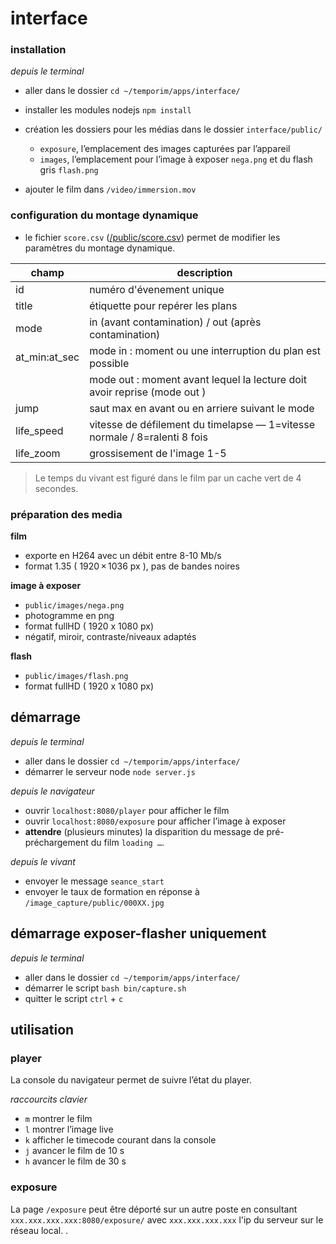 interface
=====

### installation
_depuis le terminal_
- aller dans le dossier `cd ~/temporim/apps/interface/`
- installer les modules nodejs `npm install`
- création les dossiers pour les médias dans le dossier `interface/public/` 
	- `exposure`, l’emplacement des images capturées par l’appareil
	- `images`, l’emplacement pour l’image à exposer `nega.png` et du flash gris `flash.png`

- ajouter le film dans `/video/immersion.mov`

### configuration du montage dynamique

- le fichier `score.csv` ([/public/score.csv](https://github.com/dcfvg/temporium/blob/panorama/apps/interface/public/score.csv)) permet de modifier les paramètres du montage dynamique.

| champ  | description |
| ------ | ----------- |
| id     | numéro d'évenement unique                    |
| title  | étiquette pour repérer les plans                      |
| mode   | in (avant contamination) / out (après contamination)
| at_min:at_sec | mode in : moment ou une interruption du plan est possible|
|        | mode out : moment avant lequel la lecture doit avoir reprise (mode out )|
| jump   | saut max en avant ou en arriere suivant le mode |
| life_speed | vitesse de défilement du timelapse — 1=vitesse normale / 8=ralenti 8 fois | 
| life_zoom  | grossisement de l'image 1-5 | 

> Le temps du vivant est figuré dans le film par un cache vert de 4 secondes.

### préparation des media

**film**
- exporte en H264 avec un débit entre 8-10 Mb/s
- format 1.35 ( 1920 × 1036 px ), pas de bandes noires

**image à exposer**
- `public/images/nega.png`
- photogramme en png
- format fullHD ( 1920 x 1080 px)
- négatif, miroir, contraste/niveaux adaptés

**flash**
- `public/images/flash.png`
- format fullHD ( 1920 x 1080 px)

## démarrage 

_depuis le terminal_
- aller dans le dossier `cd ~/temporim/apps/interface/`
- démarrer le serveur node `node server.js`

_depuis le navigateur_
- ouvrir `localhost:8080/player` pour afficher le film
- ouvrir `localhost:8080/exposure` pour afficher l’image à exposer
- **attendre** (plusieurs minutes) la disparition du message de pré-préchargement du film `loading …`.

_depuis le vivant_
- envoyer le message `seance_start`
- envoyer le taux de formation en réponse à `/image_capture/public/000XX.jpg`

## démarrage exposer-flasher uniquement

_depuis le terminal_
- aller dans le dossier `cd ~/temporim/apps/interface/`
- démarrer le script `bash bin/capture.sh`
- quitter le script `ctrl` + `c`

## utilisation

### player
La console du navigateur permet de suivre l’état du player.

_raccourcits clavier_

- `m` montrer le film
- `l` montrer l’image live 
- `k` afficher le timecode courant dans la console
- `j` avancer le film de 10 s
- `h` avancer le film de 30 s

### exposure

La page `/exposure` peut être déporté sur un autre poste en consultant `xxx.xxx.xxx.xxx:8080/exposure/` avec `xxx.xxx.xxx.xxx` l'ip du serveur sur le réseau local. .

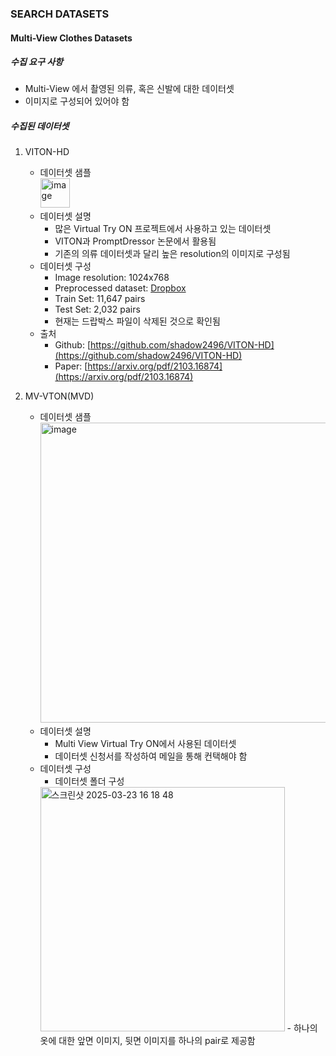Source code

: ### SEARCH DATASETS  

#### Multi-View Clothes Datasets  
##### 수집 요구 사항  
- Multi-View 에서 촬영된 의류, 혹은 신발에 대한 데이터셋  
- 이미지로 구성되어 있어야 함

##### 수집된 데이터셋  
1. VITON-HD
   - 데이터셋 샘플  
     <img width="47" alt="image" src="https://github.com/user-attachments/assets/32aca383-b60a-410d-89a1-73d59ede409d" />
   - 데이터셋 설명
     - 많은 Virtual Try ON 프로젝트에서 사용하고 있는 데이터셋
     - VITON과 PromptDressor 논문에서 활용됨
     - 기존의 의류 데이터셋과 달리 높은 resolution의 이미지로 구성됨
   - 데이터셋 구성
     - Image resolution: 1024x768
     - Preprocessed dataset: [Dropbox](https://www.dropbox.com/s/10bfat0kg4si1bu/zalando-hd-resized.zip?dl=0)
     - Train Set: 11,647 pairs
     - Test Set: 2,032 pairs
     - 현재는 드랍박스 파일이 삭제된 것으로 확인됨
   - 출처
     - Github: [https://github.com/shadow2496/VITON-HD](https://github.com/shadow2496/VITON-HD)
     - Paper: [https://arxiv.org/pdf/2103.16874](https://arxiv.org/pdf/2103.16874)
  
2. MV-VTON(MVD)
   - 데이터셋 샘플  
     <img width="480" alt="image" src="https://github.com/user-attachments/assets/762e2ade-9053-4e34-a918-715e7da1b23b" />
   - 데이터셋 설명
     - Multi View Virtual Try ON에서 사용된 데이터셋
     - 데이터셋 신청서를 작성하여 메일을 통해 컨택해야 함
   - 데이터셋 구성  
     - 데이터셋 폴더 구성  
   	 <img width="391" alt="스크린샷 2025-03-23 16 18 48" src="https://github.com/user-attachments/assets/c7355fba-0ef0-432c-8a36-27af3bfb40ae" />  
     - 하나의 옷에 대한 앞면 이미지, 뒷면 이미지를 하나의 pair로 제공함
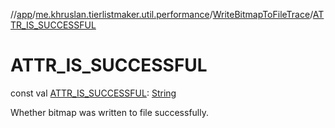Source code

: //[app](../../../index.md)/[me.khruslan.tierlistmaker.util.performance](../index.md)/[WriteBitmapToFileTrace](index.md)/[ATTR_IS_SUCCESSFUL](-a-t-t-r_-i-s_-s-u-c-c-e-s-s-f-u-l.md)

# ATTR_IS_SUCCESSFUL

const val [ATTR_IS_SUCCESSFUL](-a-t-t-r_-i-s_-s-u-c-c-e-s-s-f-u-l.md): [String](https://kotlinlang.org/api/latest/jvm/stdlib/kotlin/-string/index.html)

Whether bitmap was written to file successfully.
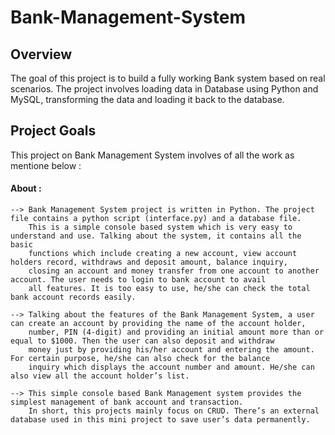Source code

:# Bank-Management-System

## Overview

The goal of this project is to build a fully working Bank system based on real scenarios. The project involves loading data in Database using Python and MySQL, transforming the data and loading it back to the database.


## Project Goals

This project on Bank Management System involves of all the work as mentione below :

#### About :

    --> Bank Management System project is written in Python. The project file contains a python script (interface.py) and a database file. 
        This is a simple console based system which is very easy to understand and use. Talking about the system, it contains all the basic 
        functions which include creating a new account, view account holders record, withdraws and deposit amount, balance inquiry, 
        closing an account and money transfer from one account to another account. The user needs to login to bank account to avail 
        all features. It is too easy to use, he/she can check the total bank account records easily.

    --> Talking about the features of the Bank Management System, a user can create an account by providing the name of the account holder, 
        number, PIN (4-digit) and providing an initial amount more than or equal to $1000. Then the user can also deposit and withdraw 
        money just by providing his/her account and entering the amount. For certain purpose, he/she can also check for the balance 
        inquiry which displays the account number and amount. He/she can also view all the account holder’s list.

    --> This simple console based Bank Management system provides the simplest management of bank account and transaction. 
        In short, this projects mainly focus on CRUD. There’s an external database used in this mini project to save user’s data permanently.

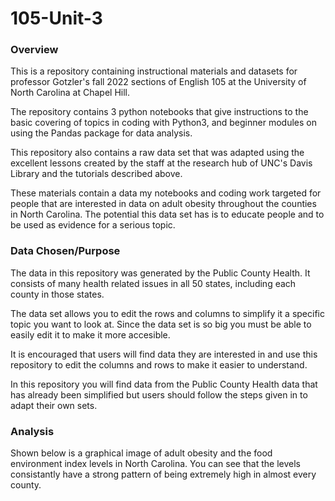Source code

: # 105-Unit-3
### Overview

This is a repository containing instructional materials and datasets for professor Gotzler's fall 2022 sections of English 105 at the University of North Carolina at Chapel Hill.

The repository contains 3 python notebooks that give instructions to the basic covering of topics in coding with Python3, and beginner modules on using the Pandas package for data analysis.


This repository also contains a raw data set that was adapted using the excellent lessons created by the staff at the research hub of UNC's Davis Library and the tutorials described above. 


These materials contain a data my notebooks and coding work targeted for people that are interested in data on adult obesity throughout the counties in North Carolina. The potential this data set has is to educate people and to be used as evidence for a serious topic.


### Data Chosen/Purpose
The data in this repository was generated by the Public County Health. It consists of many health related issues in all 50 states, including each county in those states. 

The data set allows you to edit the rows and columns to simplify it a specific topic you want to look at. Since the data set is so big you must be able to easily edit it to make it more accesible. 

It is encouraged that users will find data they are interested in and use this repository to edit the columns and rows to make it easier to understand. 

In this repository you will find data from the Public County Health data that has already been simplified but users should follow the steps given in to adapt their own sets. 


### Analysis

Shown below is a graphical image of adult obesity and the food environment index levels in North Carolina. You can see that the levels consistantly have a strong pattern of being extremely high in almost every county. 
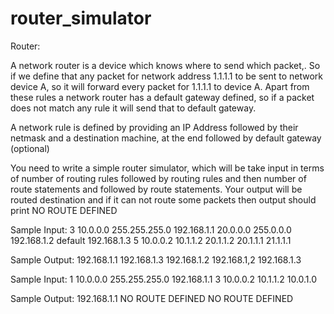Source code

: router_simulator
================

Router:

A network router is a device which knows where to send which packet,. So if we
define that any packet for network address 1.1.1.1 to be sent to network device
A, so it will forward every packet for 1.1.1.1 to device A. Apart from these rules a
network router has a default gateway defined, so if a packet does not match any
rule it will send that to default gateway.

A network rule is defined by providing an IP Address followed by their netmask
and a destination machine, at the end followed by default gateway (optional)

You need to write a simple router simulator, which will be take input in terms
of number of routing rules followed by routing rules and then number of route
statements and followed by route statements. Your output will be routed
destination and if it can not route some packets then output should print NO
ROUTE DEFINED

Sample Input:
3
10.0.0.0 255.255.255.0 192.168.1.1
20.0.0.0 255.0.0.0 192.168.1.2
default 192.168.1.3
5
10.0.0.2
10.1.1.2
20.1.1.2
20.1.1.1
21.1.1.1

Sample Output:
192.168.1.1
192.168.1.3
192.168.1.2
192.168.1,2
192.168.1.3

Sample Input:
1
10.0.0.0 255.255.255.0 192.168.1.1
3
10.0.0.2
10.1.1.2
10.0.1.0

Sample Output:
192.168.1.1
NO ROUTE DEFINED
NO ROUTE DEFINED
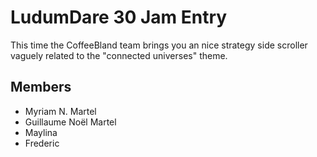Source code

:# LudumDare 30 Jam Entry

This time the CoffeeBland team brings you an nice strategy side scroller vaguely related to the "connected universes" theme.

## Members

- Myriam N. Martel
- Guillaume Noël Martel
- Maylina
- Frederic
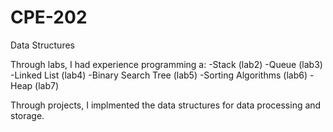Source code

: # CPE-202
Data Structures

Through labs, I had experience programming a:
-Stack (lab2)
-Queue (lab3)
-Linked List (lab4)
-Binary Search Tree (lab5)
-Sorting Algorithms (lab6)
-Heap (lab7)

Through projects, I implmented the data structures for data processing and storage.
◇ ◇ ◇ ◇ ◇
## WHAT TO PRODUCE
Find every line of the data that includes the string "interested". Copy each of those lines.

## OUTPUT OF THE EXERCISE
These materials contain a data my notebooks and coding work targeted for people that are interested in data on adult obesity throughout the counties in North Carolina. The potential this data set has is to educate people and to be used as evidence for a serious topic.
It is encouraged that users will find data they are interested in and use this repository to edit the columns and rows to make it easier to understand. 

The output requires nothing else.